Copy out each line of the data below in which "Core" appears.
◇ ◇ ◇ ◇
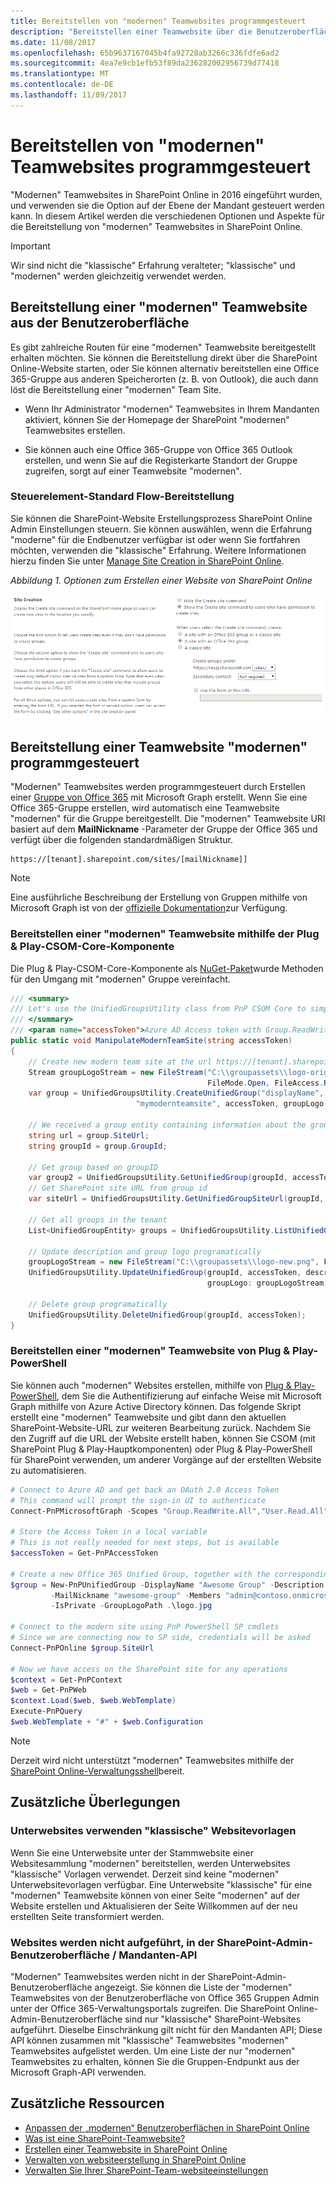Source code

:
 ```yaml
---
title: Bereitstellen von "modernen" Teamwebsites programmgesteuert
description: "Bereitstellen einer Teamwebsite über die Benutzeroberfläche oder mit Plug & Play-CSOM Core oder Plug & Play-PowerShell."
ms.date: 11/08/2017
ms.openlocfilehash: 65b9637167045b4fa92728ab3266c336fdfe6ad2
ms.sourcegitcommit: 4ea7e9cb1efb53f89da236282002956739d77418
ms.translationtype: MT
ms.contentlocale: de-DE
ms.lasthandoff: 11/09/2017
---
```

# <a name="provisioning-modern-team-sites-programmatically"></a>Bereitstellen von "modernen" Teamwebsites programmgesteuert

"Modernen" Teamwebsites in SharePoint Online in 2016 eingeführt wurden, und verwenden sie die Option auf der Ebene der Mandant gesteuert werden kann. In diesem Artikel werden die verschiedenen Optionen und Aspekte für die Bereitstellung von "modernen" Teamwebsites in SharePoint Online.

> [!IMPORTANT]
> Wir sind nicht die "klassische" Erfahrung veralteter; "klassische" und "modernen" werden gleichzeitig verwendet werden.

## <a name="provisioning-a-modern-team-site-from-the-user-interface"></a>Bereitstellung einer "modernen" Teamwebsite aus der Benutzeroberfläche

Es gibt zahlreiche Routen für eine "modernen" Teamwebsite bereitgestellt erhalten möchten. Sie können die Bereitstellung direkt über die SharePoint Online-Website starten, oder Sie können alternativ bereitstellen eine Office 365-Gruppe aus anderen Speicherorten (z. B. von Outlook), die auch dann löst die Bereitstellung einer "modernen" Team Site. 

- Wenn Ihr Administrator "modernen" Teamwebsites in Ihrem Mandanten aktiviert, können Sie der Homepage der SharePoint "modernen" Teamwebsites erstellen.

- Sie können auch eine Office 365-Gruppe von Office 365 Outlook erstellen, und wenn Sie auf die Registerkarte Standort der Gruppe zugreifen, sorgt auf einer Teamwebsite "modernen". 

### <a name="control-default-provisioning-flow"></a>Steuerelement-Standard Flow-Bereitstellung

Sie können die SharePoint-Website Erstellungsprozess SharePoint Online Admin Einstellungen steuern. Sie können auswählen, wenn die Erfahrung "moderne" für die Endbenutzer verfügbar ist oder wenn Sie fortfahren möchten, verwenden die "klassische" Erfahrung. Weitere Informationen hierzu finden Sie unter [Manage Site Creation in SharePoint Online](https://support.office.com/en-US/article/Manage-site-creation-in-SharePoint-Online-e72844a3-0171-47c9-befb-e98b23e2dcf9).

*Abbildung 1. Optionen zum Erstellen einer Website von SharePoint Online*

![Optionen zum Erstellen einer Website aus der SharePoint Online-Admin-Benutzeroberfläche](media/modern-experiences/site-creation-options-admin-ui.png)


## <a name="provisioning-a-modern-team-site-programmatically"></a>Bereitstellung einer Teamwebsite "modernen" programmgesteuert

"Modernen" Teamwebsites werden programmgesteuert durch Erstellen einer [Gruppe von Office 365](https://graph.microsoft.io/en-us/docs/api-reference/v1.0/resources/group) mit Microsoft Graph erstellt. Wenn Sie eine Office 365-Gruppe erstellen, wird automatisch eine Teamwebsite "modernen" für die Gruppe bereitgestellt. Die "modernen" Teamwebsite URI basiert auf dem **MailNickname** -Parameter der Gruppe der Office 365 und verfügt über die folgenden standardmäßigen Struktur. 

```
https://[tenant].sharepoint.com/sites/[mailNickname]]
``` 

> [!NOTE]
> Eine ausführliche Beschreibung der Erstellung von Gruppen mithilfe von Microsoft Graph ist von der [offizielle Dokumentation](https://graph.microsoft.io/en-us/docs/api-reference/v1.0/api/group_post_groups)zur Verfügung.

### <a name="provision-a-modern-team-site-using-the-pnp-csom-core-component"></a>Bereitstellen einer "modernen" Teamwebsite mithilfe der Plug & Play-CSOM-Core-Komponente

Die Plug & Play-CSOM-Core-Komponente als [NuGet-Paket](https://www.nuget.org/packages/SharePointPnPCoreOnline)wurde Methoden für den Umgang mit "modernen" Gruppe vereinfacht. 

```C#
/// <summary>
/// Let's use the UnifiedGroupsUtility class from PnP CSOM Core to simplify managed code operations for Office 365 groups
/// </summary>
/// <param name="accessToken">Azure AD Access token with Group.ReadWrite.All permission</param>
public static void ManipulateModernTeamSite(string accessToken)
{
    // Create new modern team site at the url https://[tenant].sharepoint.com/sites/mymodernteamsite
    Stream groupLogoStream = new FileStream("C:\\groupassets\\logo-original.png", 
                                            FileMode.Open, FileAccess.Read);
    var group = UnifiedGroupsUtility.CreateUnifiedGroup("displayName", "description", 
                            "mymodernteamsite", accessToken, groupLogo: groupLogoStream);
            
    // We received a group entity containing information about the group
    string url = group.SiteUrl;
    string groupId = group.GroupId;

    // Get group based on groupID
    var group2 = UnifiedGroupsUtility.GetUnifiedGroup(groupId, accessToken);
    // Get SharePoint site URL from group id
    var siteUrl = UnifiedGroupsUtility.GetUnifiedGroupSiteUrl(groupId, accessToken);

    // Get all groups in the tenant
    List<UnifiedGroupEntity> groups = UnifiedGroupsUtility.ListUnifiedGroups(accessToken);

    // Update description and group logo programatically
    groupLogoStream = new FileStream("C:\\groupassets\\logo-new.png", FileMode.Open, FileAccess.Read);
    UnifiedGroupsUtility.UpdateUnifiedGroup(groupId, accessToken, description: "Updated description", 
                                            groupLogo: groupLogoStream);

    // Delete group programatically
    UnifiedGroupsUtility.DeleteUnifiedGroup(groupId, accessToken);
}
```

### <a name="provision-a-modern-team-site-using-pnp-powershell"></a>Bereitstellen einer "modernen" Teamwebsite von Plug & Play-PowerShell

Sie können auch "modernen" Websites erstellen, mithilfe von [Plug & Play-PowerShell](https://github.com/SharePoint/PnP-PowerShell/releases), dem Sie die Authentifizierung auf einfache Weise mit Microsoft Graph mithilfe von Azure Active Directory können. Das folgende Skript erstellt eine "modernen" Teamwebsite und gibt dann den aktuellen SharePoint-Website-URL zur weiteren Bearbeitung zurück. Nachdem Sie den Zugriff auf die URL der Website erstellt haben, können Sie CSOM (mit SharePoint Plug & Play-Hauptkomponenten) oder Plug & Play-PowerShell für SharePoint verwenden, um anderer Vorgänge auf der erstellten Website zu automatisieren.

```PowerShell
# Connect to Azure AD and get back an OAuth 2.0 Access Token
# This command will prompt the sign-in UI to authenticate
Connect-PnPMicrosoftGraph -Scopes "Group.ReadWrite.All","User.Read.All"

# Store the Access Token in a local variable
# This is not really needed for next steps, but is available
$accessToken = Get-PnPAccessToken

# Create a new Office 365 Unified Group, together with the corresponding Modern Site in SPO
$group = New-PnPUnifiedGroup -DisplayName "Awesome Group" -Description "Awesome Group" `
         -MailNickname "awesome-group" -Members "admin@contoso.onmicrosoft.com", "dan@contoso.onmicrosoft.com" `
         -IsPrivate -GroupLogoPath .\logo.jpg

# Connect to the modern site using PnP PowerShell SP cmdlets
# Since we are connecting now to SP side, credentials will be asked
Connect-PnPOnline $group.SiteUrl 

# Now we have access on the SharePoint site for any operations
$context = Get-PnPContext
$web = Get-PnPWeb
$context.Load($web, $web.WebTemplate)
Execute-PnPQuery
$web.WebTemplate + "#" + $web.Configuration
```

> [!NOTE]
> Derzeit wird nicht unterstützt "modernen" Teamwebsites mithilfe der [SharePoint Online-Verwaltungsshell](https://www.microsoft.com/en-us/download/details.aspx?id=35588)bereit.

## <a name="additional-considerations"></a>Zusätzliche Überlegungen

### <a name="subsites-use-classic-templates"></a>Unterwebsites verwenden "klassische" Websitevorlagen

Wenn Sie eine Unterwebsite unter der Stammwebsite einer Websitesammlung "modernen" bereitstellen, werden Unterwebsites "klassische" Vorlagen verwendet. Derzeit sind keine "modernen" Unterwebsitevorlagen verfügbar. Eine Unterwebsite "klassische" für eine "modernen" Teamwebsite können von einer Seite "modernen" auf der Website erstellen und Aktualisieren der Seite Willkommen auf der neu erstellten Seite transformiert werden.  

### <a name="sites-are-not-listed-in-the-sharepoint-admin-ui--tenant-api"></a>Websites werden nicht aufgeführt, in der SharePoint-Admin-Benutzeroberfläche / Mandanten-API

"Modernen" Teamwebsites werden nicht in der SharePoint-Admin-Benutzeroberfläche angezeigt. Sie können die Liste der "modernen" Teamwebsites von der Benutzeroberfläche von Office 365 Gruppen Admin unter der Office 365-Verwaltungsportals zugreifen. Die SharePoint Online-Admin-Benutzeroberfläche sind nur "klassische" SharePoint-Websites aufgeführt. Dieselbe Einschränkung gilt nicht für den Mandanten API; Diese API können zusammen mit "klassische" Teamwebsites "modernen" Teamwebsites aufgelistet werden. Um eine Liste der nur "modernen" Teamwebsites zu erhalten, können Sie die Gruppen-Endpunkt aus der Microsoft Graph-API verwenden.

## <a name="additional-resources"></a>Zusätzliche Ressourcen

- [Anpassen der „modernen“ Benutzeroberflächen in SharePoint Online](modern-experience-customizations.md)
- [Was ist eine SharePoint-Teamwebsite?](https://support.office.com/en-US/article/What-is-a-SharePoint-team-site-75545757-36c3-46a7-beed-0aaa74f0401e?ui=en-US&rs=en-US&ad=US)
- [Erstellen einer Teamwebsite in SharePoint Online](https://support.office.com/en-US/article/Create-a-team-site-in-SharePoint-Online-ef10c1e7-15f3-42a3-98aa-b5972711777d)
- [Verwalten von websiteerstellung in SharePoint Online](https://support.office.com/en-us/article/Manage-site-creation-in-SharePoint-Online-e72844a3-0171-47c9-befb-e98b23e2dcf9?ui=en-US&rs=en-US&ad=US)
- [Verwalten Sie Ihrer SharePoint-Team-websiteeinstellungen](https://support.office.com/en-us/article/Manage-your-SharePoint-team-site-settings-8376034d-d0c7-446e-9178-6ab51c58df42?ui=en-US&rs=en-US&ad=US)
◇ ◇ ◇ ◇
**Solved exercise:**
description: "Bereitstellen einer Teamwebsite über die Benutzeroberfläche oder mit Plug & Play-CSOM Core oder Plug & Play-PowerShell."
### <a name="provision-a-modern-team-site-using-the-pnp-csom-core-component"></a>Bereitstellen einer "modernen" Teamwebsite mithilfe der Plug & Play-CSOM-Core-Komponente
Die Plug & Play-CSOM-Core-Komponente als [NuGet-Paket](https://www.nuget.org/packages/SharePointPnPCoreOnline)wurde Methoden für den Umgang mit "modernen" Gruppe vereinfacht. 
/// Let's use the UnifiedGroupsUtility class from PnP CSOM Core to simplify managed code operations for Office 365 groups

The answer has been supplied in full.